Et en cas de souci ? "Au final", explique Sophie Maquet, "c’est le vendeur du bien [le propriétaire, ndlr] qui va être responsable de toute la charge administrative. Même s’il a délégué ces tâches, c’est le vendeur qui, entre guillemets, va couper l’immeuble en morceaux. S’il y a un couac dans toute cette procédure, c’est contre lui qu’on va se retourner, par contre l’intermédiaire car ce dernier ne vend pas l’appartement".
Et ce n’est pas une vue de l’esprit, les problèmes ne sont pas rares car, constate la notaire bruxelloise, "certains intermédiaires veulent aller plus vite que la musique. Ils veulent vendre le bien immobilier avant même d’avoir eu les réponses de la commune. Et donc ils mènent de front les deux procédures la procédure de vente et la procédure de découpe de l’immeuble au niveau administratif. Et parfois, ça dérape… Exemple assez typique à Bruxelles : on vend un étage avec l’entresol puis, au moment où on doit avoir les autorisations de la commune, elle dit non, idem pour les pompiers, pas question de faire un local de vie dans cet entresol, ce pourrait être au mieux un local à vélo ou à poubelles…”
Une exigence absolue : la transparence
En réalité, si les options d’achat/de vente peuvent être utiles, elles doivent être manipulées avec précaution. "Il faut vraiment être très prudent", confirme Gilles Carnoy, "parce qu’autrement, on risque vite de déraper.” Notamment vis-à-vis de l’administration fiscale. "Beaucoup de marchands de biens l’ignorent, souligne l’avocat, mais quand ils vendent une option d’achat, ils doivent ajouter la TVA. C’est un surcoût non négligeable pour celui qui rachète cette option. Par ailleurs, quand elle établit le montant des droits d’enregistrement, l’administration prend en compte la valeur vénale du bien et, généralement, le receveur va considérer que cette valeur vénale intègre la valeur de l’option”. Sur laquelle il faudra donc aussi payer des droits d’enregistrement…
Mais il n’y a pas que l’aspect pécuniaire des choses, même si c’est important. Il y a aussi la question – essentielle – de la transparence. "Quand le processus de vente inclut des options croisées", insiste Sophie Maquet, "il faut être transparent dès le début. Parce que si c’est un peu nébuleux, trop compliqué, les parties se méfient.
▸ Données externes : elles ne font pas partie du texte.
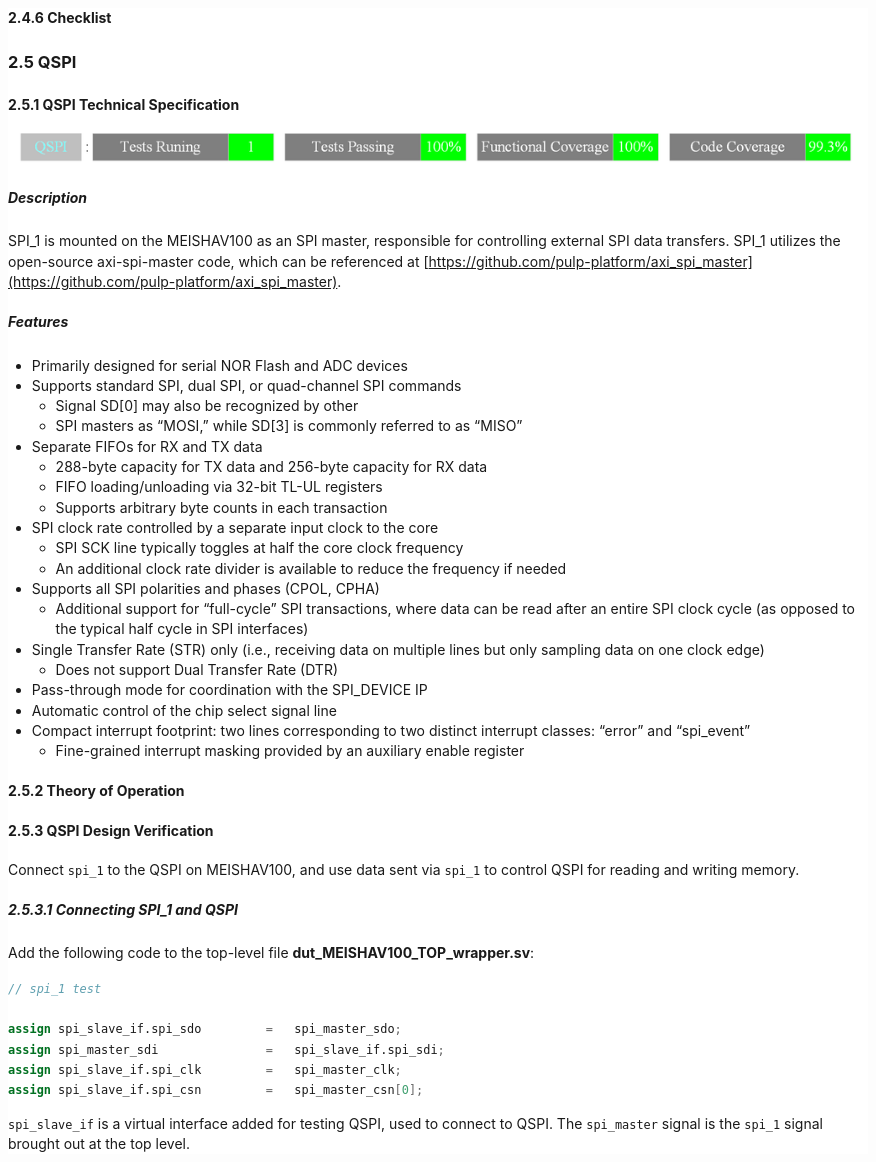 #### 2.4.6 Checklist  
### 2.5 QSPI    
#### 2.5.1 QSPI Technical Specification  
![alt text](photo/image-23.png)
#####  Description  
SPI_1 is mounted on the MEISHAV100 as an SPI master, responsible for controlling external SPI data transfers. SPI_1 utilizes the open-source axi-spi-master code, which can be referenced at [https://github.com/pulp-platform/axi_spi_master](https://github.com/pulp-platform/axi_spi_master).  
#####  Features  
+ Primarily designed for serial NOR Flash and ADC devices
+ Supports standard SPI, dual SPI, or quad-channel SPI commands
   + Signal SD[0] may also be recognized by other   
   + SPI masters as “MOSI,” while SD[3] is commonly referred to as “MISO”
+ Separate FIFOs for RX and TX data
   + 288-byte capacity for TX data and 256-byte capacity for RX data
   + FIFO loading/unloading via 32-bit TL-UL registers
   + Supports arbitrary byte counts in each transaction
+ SPI clock rate controlled by a separate input clock to the core
   + SPI SCK line typically toggles at half the core clock frequency
   + An additional clock rate divider is available to reduce the frequency if needed
+ Supports all SPI polarities and phases (CPOL, CPHA)
   + Additional support for “full-cycle” SPI transactions, where data can be read after an entire SPI clock cycle (as opposed to the typical half cycle in SPI interfaces)
+ Single Transfer Rate (STR) only (i.e., receiving data on multiple lines but only sampling data on one clock edge)
   + Does not support Dual Transfer Rate (DTR)
+ Pass-through mode for coordination with the SPI_DEVICE IP
+ Automatic control of the chip select signal line
+ Compact interrupt footprint: two lines corresponding to two distinct interrupt classes: “error” and “spi_event”
   + Fine-grained interrupt masking provided by an auxiliary enable register     
#### 2.5.2 Theory of Operation  
#### 2.5.3 QSPI Design Verification  


Connect `spi_1` to the QSPI on MEISHAV100, and use data sent via `spi_1` to control QSPI for reading and writing memory.

##### 2.5.3.1 Connecting SPI_1 and QSPI

Add the following code to the top-level file **dut_MEISHAV100_TOP_wrapper.sv**:


```verilog
// spi_1 test

assign spi_slave_if.spi_sdo         =   spi_master_sdo;
assign spi_master_sdi               =   spi_slave_if.spi_sdi;
assign spi_slave_if.spi_clk         =   spi_master_clk;
assign spi_slave_if.spi_csn         =   spi_master_csn[0];

```
`spi_slave_if` is a virtual interface added for testing QSPI, used to connect to QSPI. The `spi_master` signal is the `spi_1` signal brought out at the top level.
Et s’il y a de la méfiance, il devient très difficile de rétablir la confiance.”
Pour l’avocat Gilles Carnoy, pas le moindre doute non plus, "la transparence est impérative dès le départ”, c’est-à-dire au moins à partir du moment où un candidat acheteur marque son intérêt pour un bien immobilier déterminé. "Le Code civil impose d’ailleurs un devoir d’information sur tous les éléments qui peuvent légitimement intéresser l’acheteur, souligne-t-il encore. L’existence d’une option d’achat en est clairement un. J’ajoute que l’agent immobilier – s’il y en a un dans le processus de vente – a un devoir d’information qui lui est personnel. C’est un devoir qui découle du code de déontologie de la profession. Il a l’obligation d’informer la contrepartie de toutes les caractéristiques essentielles de la transaction. Donc, ce n’est pas compliqué, dès le début, la transparence doit exister et l’acquéreur doit savoir exactement dans quoi il s’engage. Mais, en pratique, ce n’est pas toujours le cas, les marchands de biens sont des gens qui veulent aller vite et qui n’ont pas trop envie de devoir répondre à des questions. Donc, très souvent, ils préfèrent ne pas en dit trop aux candidats acheteurs pour éviter que ceux-ci posent des questions et, bien sûr, pour éviter qu’ils trouvent le processus trop compliqué…” Matéo est bien placé pour le savoir…"
(fin de citation)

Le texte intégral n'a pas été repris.